Red Velvet Tiered Cake With "ermine" (Cooked Flour Frosting)
Decorating By nadia99 Updated 17 Dec 2012 , 8:35pm by Chasey

I'm baking a 3 tiered red velvet cake next week. Originally I was going to use american buttercream as a filling, now I'm thinking of using the Ermine frosting. I've used it on red velvet cupcakes before, but not in a cake. A couple questions:
1) Does it hold up without refrigeration, in terms of texture and food safety? I've read different opinions.. Considering it was used around WWII, I would think it would be fine on the counter for a day?
2) Can this get as smooth as american buttercream to frost the outside?
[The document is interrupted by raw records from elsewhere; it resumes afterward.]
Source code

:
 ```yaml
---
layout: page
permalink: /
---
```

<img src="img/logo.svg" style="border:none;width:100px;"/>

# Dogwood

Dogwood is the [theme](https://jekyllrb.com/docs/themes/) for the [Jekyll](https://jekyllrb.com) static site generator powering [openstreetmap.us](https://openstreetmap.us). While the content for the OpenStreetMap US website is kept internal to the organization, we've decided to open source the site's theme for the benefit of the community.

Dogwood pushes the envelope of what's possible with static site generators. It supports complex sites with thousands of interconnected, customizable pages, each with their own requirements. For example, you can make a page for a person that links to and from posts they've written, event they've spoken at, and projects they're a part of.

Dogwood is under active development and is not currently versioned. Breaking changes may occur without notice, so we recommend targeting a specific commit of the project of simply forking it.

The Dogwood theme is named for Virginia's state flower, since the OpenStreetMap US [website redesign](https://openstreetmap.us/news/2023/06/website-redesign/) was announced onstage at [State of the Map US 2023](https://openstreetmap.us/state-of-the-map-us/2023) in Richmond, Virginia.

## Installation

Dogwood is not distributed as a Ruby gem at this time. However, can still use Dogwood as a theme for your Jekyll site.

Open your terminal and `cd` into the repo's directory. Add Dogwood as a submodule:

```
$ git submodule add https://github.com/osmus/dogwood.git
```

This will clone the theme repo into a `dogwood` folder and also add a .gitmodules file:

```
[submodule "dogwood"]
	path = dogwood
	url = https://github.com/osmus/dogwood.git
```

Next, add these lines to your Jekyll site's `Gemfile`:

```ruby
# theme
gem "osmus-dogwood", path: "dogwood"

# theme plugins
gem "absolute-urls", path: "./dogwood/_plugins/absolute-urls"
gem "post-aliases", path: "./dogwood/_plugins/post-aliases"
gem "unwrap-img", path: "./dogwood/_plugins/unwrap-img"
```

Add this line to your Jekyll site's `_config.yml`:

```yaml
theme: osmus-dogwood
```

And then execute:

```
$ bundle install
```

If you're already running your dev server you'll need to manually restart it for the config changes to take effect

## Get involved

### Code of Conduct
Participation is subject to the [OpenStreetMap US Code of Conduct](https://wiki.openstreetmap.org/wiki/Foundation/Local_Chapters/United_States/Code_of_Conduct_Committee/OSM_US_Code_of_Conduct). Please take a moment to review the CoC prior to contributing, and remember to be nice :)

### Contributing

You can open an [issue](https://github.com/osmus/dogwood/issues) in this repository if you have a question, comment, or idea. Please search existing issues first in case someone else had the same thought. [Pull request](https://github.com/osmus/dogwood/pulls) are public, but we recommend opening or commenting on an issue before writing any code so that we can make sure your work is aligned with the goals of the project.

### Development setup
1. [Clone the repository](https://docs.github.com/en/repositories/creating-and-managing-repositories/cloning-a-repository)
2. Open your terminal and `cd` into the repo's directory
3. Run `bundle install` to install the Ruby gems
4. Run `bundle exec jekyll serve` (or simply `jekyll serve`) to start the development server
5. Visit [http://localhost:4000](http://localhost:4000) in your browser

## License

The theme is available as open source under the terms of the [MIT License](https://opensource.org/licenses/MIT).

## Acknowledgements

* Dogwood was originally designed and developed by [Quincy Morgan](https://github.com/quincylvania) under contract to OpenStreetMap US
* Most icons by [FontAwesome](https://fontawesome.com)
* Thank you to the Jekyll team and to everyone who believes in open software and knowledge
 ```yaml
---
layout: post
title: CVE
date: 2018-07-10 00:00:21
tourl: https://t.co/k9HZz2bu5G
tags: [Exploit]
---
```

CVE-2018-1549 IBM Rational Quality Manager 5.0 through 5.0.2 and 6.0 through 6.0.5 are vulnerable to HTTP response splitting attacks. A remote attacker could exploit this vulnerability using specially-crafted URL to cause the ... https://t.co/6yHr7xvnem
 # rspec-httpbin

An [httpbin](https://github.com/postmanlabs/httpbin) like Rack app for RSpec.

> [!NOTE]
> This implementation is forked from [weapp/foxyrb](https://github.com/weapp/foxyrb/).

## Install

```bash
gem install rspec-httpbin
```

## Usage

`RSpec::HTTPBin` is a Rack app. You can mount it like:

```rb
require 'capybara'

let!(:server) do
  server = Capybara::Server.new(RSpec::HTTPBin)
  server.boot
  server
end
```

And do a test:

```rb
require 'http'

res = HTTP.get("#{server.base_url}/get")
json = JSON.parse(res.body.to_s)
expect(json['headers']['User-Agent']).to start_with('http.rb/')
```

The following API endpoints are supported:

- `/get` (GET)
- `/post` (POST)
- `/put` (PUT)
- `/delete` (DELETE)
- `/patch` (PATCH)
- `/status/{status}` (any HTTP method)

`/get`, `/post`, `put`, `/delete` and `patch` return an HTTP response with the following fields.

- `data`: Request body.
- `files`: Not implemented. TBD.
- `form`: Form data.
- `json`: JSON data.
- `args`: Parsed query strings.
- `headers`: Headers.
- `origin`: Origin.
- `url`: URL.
I want to ice it very smooth - no fondant.
Thanks for your help!
- Nadia

You can get this cooked frosting very smooth.
You can use the same weight of powdered sugar instead of granulated, and strain the cooked mixture through a fine sieve after cooking to guarantee that it is smooth. It will NOT crust but a metal spatula dipped in a cup of boiling water will get it glass smooth.
I personally would keep this cake under construction refrigerated whenever possible--I would let it sit at room temperature ONLY at the actual wedding.
But I'm an old-school fogy with different personal limits of food safety. In the 1950's and before, the more common wedding-cake icings were either dry royal or cooked meringue, which are definitely stable at room temperature.